United Nations Institute for Training and Research

A world in which individuals, institutions and organizations are equipped with the knowledge, skills and other capacities to overcome global challenges. - UNITAR's Vision 

The United Nations Institute for Training and Research (UNITAR) provides innovative learning solutions to individuals, organizations and institutions to enhance global decision-making and support country-level action for shaping a better future.

UNITAR was created in 1963 to train and equip young diplomats from newly-independent UN Member States with the knowledge and skills needed to navigate through the diplomatic environment.

Over the years, UNITAR has acquired unique expertise and experience in designing and delivering a variety of training activities. We have become a leading institute in the provision of customized and creative learning solutions to institutions and individuals from both public and private sectors.

With a strategy fully focused on achieving the Sustainable Development Goals (SDGs), UNITAR supports Governments to implement the 2030 Agenda. 

We transform mindsets by offering learning, analytical and capacity-centred solutions for a more sustainable world.

Our four-year strategic framework is aligned with the 2030 Agenda and uses the Sustainable Development Goals as the guiding principle for our work with the strategic objectives organized around four out of five thematic pillars of the 2030 Agenda (Peace, People, Planet and Prosperity).

In addition to the four thematic pillars, the cross-cutting nature of our work on strengthening multilateral diplomacy, promoting the 2030 Agenda, and delivering applied research solutions through technology and data (UNOSAT) contributes to delivering our products and services in all pillars.

UNITAR provides training and capacity development activities to assist mainly developing countries with special attention to Least Developed Countries (LDCs), Small Island Developing States (SIDS) and other groups and communities who are most vulnerable, including those in conflict situations.  

In 2022, UNITAR delivered over 1,300 learning and related activities, including training, learning and knowledge sharing events, benefiting close to 400,000 learners – about 79% of whom were from developing countries including Least Developed Countries (LDCs).

Fifty-five per cent of the Institute’s activities were delivered face-to-face, whilst fifty-five per cent were delivered via UNITAR’s e-Learning platform.  Eighty-nine per cent of UNITAR’s face-to-face activities took place at the country level, whilst some are conducted from UNITAR’s Headquarters in Geneva, as well as through its Offices in New York and Hiroshima.

UNITAR is governed by a Board of Trustees and is headed by an Executive Director.

The Institute is a project-based organization and does not receive any funds from the regular United Nations budget.  UNITAR is financed entirely from voluntary contributions derived mainly from UN Member States, other UN agencies, international and intergovernmental organizations, foundations NGOs and the private sector.

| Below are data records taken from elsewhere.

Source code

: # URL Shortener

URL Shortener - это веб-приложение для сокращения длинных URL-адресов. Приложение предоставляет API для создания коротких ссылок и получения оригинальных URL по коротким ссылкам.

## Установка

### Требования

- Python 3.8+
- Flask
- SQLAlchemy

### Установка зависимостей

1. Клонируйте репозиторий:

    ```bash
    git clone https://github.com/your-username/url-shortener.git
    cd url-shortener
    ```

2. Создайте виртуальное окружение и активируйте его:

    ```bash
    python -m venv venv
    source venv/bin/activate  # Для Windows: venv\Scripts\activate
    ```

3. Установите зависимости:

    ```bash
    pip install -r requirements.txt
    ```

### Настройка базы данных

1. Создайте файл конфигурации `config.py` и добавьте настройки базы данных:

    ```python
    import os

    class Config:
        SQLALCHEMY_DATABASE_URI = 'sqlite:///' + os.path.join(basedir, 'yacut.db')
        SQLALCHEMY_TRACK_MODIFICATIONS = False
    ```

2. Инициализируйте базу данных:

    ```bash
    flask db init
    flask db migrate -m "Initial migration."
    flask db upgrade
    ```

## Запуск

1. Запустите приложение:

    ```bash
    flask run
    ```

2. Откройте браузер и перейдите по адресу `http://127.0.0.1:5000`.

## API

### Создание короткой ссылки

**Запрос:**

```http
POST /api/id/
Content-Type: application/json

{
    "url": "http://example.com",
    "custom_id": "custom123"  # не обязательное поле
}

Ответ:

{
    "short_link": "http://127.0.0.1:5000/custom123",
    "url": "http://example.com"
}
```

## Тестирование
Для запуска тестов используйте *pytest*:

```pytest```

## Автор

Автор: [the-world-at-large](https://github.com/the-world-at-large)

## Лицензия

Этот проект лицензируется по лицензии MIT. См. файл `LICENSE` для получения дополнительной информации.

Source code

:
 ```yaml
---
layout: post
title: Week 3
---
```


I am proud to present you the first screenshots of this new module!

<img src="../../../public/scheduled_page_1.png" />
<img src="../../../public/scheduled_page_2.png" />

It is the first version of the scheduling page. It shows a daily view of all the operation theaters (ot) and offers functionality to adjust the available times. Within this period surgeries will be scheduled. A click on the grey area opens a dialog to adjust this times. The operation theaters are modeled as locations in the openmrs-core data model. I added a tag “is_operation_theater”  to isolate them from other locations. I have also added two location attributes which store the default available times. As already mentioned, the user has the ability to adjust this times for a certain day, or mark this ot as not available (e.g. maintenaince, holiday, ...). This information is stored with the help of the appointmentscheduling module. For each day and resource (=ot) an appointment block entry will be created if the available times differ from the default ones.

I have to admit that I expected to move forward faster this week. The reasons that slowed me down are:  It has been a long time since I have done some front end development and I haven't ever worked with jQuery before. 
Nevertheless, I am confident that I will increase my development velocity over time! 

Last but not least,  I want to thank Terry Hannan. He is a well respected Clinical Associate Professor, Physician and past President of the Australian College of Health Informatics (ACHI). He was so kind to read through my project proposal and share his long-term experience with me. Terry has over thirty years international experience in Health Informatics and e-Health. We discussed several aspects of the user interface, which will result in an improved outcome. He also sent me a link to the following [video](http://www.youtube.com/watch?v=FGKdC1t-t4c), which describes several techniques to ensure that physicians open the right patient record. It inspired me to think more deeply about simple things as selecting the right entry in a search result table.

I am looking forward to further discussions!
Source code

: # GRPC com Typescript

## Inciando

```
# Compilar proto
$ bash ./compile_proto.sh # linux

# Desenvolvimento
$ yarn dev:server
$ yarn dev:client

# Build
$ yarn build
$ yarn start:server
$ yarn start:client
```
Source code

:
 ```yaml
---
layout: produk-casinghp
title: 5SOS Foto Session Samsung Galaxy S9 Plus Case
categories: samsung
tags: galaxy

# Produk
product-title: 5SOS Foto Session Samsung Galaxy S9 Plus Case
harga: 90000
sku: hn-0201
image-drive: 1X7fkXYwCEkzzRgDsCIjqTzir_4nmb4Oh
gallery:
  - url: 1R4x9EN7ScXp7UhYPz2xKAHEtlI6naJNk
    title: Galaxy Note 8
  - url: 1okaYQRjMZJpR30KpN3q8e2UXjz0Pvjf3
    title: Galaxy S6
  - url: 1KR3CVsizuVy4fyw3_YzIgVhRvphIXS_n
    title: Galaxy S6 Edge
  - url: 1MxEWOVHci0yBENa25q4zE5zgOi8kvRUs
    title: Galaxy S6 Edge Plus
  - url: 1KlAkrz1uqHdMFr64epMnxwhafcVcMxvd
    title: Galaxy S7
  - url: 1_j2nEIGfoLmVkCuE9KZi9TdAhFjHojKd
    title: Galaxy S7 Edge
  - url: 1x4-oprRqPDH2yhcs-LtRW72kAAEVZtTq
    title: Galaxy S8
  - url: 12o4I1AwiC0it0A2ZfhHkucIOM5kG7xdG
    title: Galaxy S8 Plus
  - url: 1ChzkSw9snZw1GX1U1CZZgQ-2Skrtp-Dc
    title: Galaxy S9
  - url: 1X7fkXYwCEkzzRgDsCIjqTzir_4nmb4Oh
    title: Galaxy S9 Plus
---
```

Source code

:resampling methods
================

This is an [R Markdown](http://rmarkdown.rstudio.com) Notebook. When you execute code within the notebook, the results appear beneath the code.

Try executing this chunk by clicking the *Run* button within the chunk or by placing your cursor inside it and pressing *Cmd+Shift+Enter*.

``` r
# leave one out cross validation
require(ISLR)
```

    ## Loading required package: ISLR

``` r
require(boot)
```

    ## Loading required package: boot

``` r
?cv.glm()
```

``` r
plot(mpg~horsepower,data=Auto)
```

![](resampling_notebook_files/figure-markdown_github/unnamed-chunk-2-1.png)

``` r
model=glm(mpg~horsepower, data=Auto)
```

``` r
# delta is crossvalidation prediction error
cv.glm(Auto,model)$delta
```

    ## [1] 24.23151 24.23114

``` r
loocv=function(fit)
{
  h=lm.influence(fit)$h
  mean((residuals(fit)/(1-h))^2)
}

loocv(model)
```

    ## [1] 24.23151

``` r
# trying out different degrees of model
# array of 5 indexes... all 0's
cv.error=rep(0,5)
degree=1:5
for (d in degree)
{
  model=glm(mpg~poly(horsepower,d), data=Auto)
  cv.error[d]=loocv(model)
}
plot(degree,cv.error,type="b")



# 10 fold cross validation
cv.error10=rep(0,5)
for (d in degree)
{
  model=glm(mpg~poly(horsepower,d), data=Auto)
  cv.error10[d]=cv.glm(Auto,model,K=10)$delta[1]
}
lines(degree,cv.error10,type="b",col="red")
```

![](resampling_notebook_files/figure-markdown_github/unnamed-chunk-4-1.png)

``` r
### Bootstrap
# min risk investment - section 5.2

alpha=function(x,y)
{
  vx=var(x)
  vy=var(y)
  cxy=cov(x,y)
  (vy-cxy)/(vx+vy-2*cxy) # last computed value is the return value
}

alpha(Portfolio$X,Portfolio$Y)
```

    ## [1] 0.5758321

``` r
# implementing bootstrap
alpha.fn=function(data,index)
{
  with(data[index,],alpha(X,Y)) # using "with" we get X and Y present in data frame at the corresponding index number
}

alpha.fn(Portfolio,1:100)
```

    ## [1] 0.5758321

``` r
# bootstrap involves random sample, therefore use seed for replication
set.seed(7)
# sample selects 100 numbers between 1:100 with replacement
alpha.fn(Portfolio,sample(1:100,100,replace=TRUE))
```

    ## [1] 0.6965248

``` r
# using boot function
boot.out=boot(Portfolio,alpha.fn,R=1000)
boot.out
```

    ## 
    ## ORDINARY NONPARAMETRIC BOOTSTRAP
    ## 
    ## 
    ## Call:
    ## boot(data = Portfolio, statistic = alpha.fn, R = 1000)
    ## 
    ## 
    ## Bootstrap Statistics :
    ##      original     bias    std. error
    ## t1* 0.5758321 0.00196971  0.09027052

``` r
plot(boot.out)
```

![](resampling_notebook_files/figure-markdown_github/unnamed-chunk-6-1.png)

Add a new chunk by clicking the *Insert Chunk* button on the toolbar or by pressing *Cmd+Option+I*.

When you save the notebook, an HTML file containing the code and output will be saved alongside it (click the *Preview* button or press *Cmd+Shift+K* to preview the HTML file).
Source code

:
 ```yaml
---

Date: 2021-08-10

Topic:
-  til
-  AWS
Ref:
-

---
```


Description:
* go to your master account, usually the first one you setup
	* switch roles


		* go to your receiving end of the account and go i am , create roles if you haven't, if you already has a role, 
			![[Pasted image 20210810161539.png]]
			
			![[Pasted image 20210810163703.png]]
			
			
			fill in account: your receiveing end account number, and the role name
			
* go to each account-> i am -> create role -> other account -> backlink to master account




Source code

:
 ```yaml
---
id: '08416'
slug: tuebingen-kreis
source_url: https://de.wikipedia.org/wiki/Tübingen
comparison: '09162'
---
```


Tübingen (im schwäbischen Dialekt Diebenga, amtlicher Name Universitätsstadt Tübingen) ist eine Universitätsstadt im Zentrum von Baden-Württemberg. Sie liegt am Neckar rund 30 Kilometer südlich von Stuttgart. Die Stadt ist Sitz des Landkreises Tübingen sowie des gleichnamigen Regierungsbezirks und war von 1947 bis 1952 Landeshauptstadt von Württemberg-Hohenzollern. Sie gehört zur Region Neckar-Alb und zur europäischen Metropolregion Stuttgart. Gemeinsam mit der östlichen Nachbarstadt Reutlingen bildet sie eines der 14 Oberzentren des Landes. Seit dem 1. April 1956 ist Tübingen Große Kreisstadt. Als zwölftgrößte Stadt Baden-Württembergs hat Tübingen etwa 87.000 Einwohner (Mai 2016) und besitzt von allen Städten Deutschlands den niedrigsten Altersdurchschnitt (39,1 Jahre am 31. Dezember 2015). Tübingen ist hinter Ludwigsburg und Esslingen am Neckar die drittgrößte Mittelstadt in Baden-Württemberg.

We work in the spirit of leaving no one behind and we strive to reach the furthest first. To achieve this, our training plan depends also on donor support. We appeal to donor countries and other donor entities to help us so we can design and deliver high-quality training especially to countries in special situations.

Strategic Framework

UNITAR is guided by a four-year strategic framework which articulates the Institute’s vision, mission, core values and strategic objectives and enablers. The framework outlines the direction that UNITAR will take and serves as the foundation for planning and budgeting, mobilizing resources, crafting partnerships, delivering results and measuring and evaluating performance.

The framework was approved by the UNITAR Board of Trustees. The framework is aligned with the 2030 Agenda and is structured around five pillars that correspond to four of the five thematic pillars of the 2030 Agenda: Peace, People, Planet and Prosperity. The framework includes a fifth objective aimed at supporting the integrated and indivisible nature of the Agenda through crosscutting programming. Four strategic enablers are also identified, including people and partnerships; quality, learning and evaluation; strategic communication; and business processes.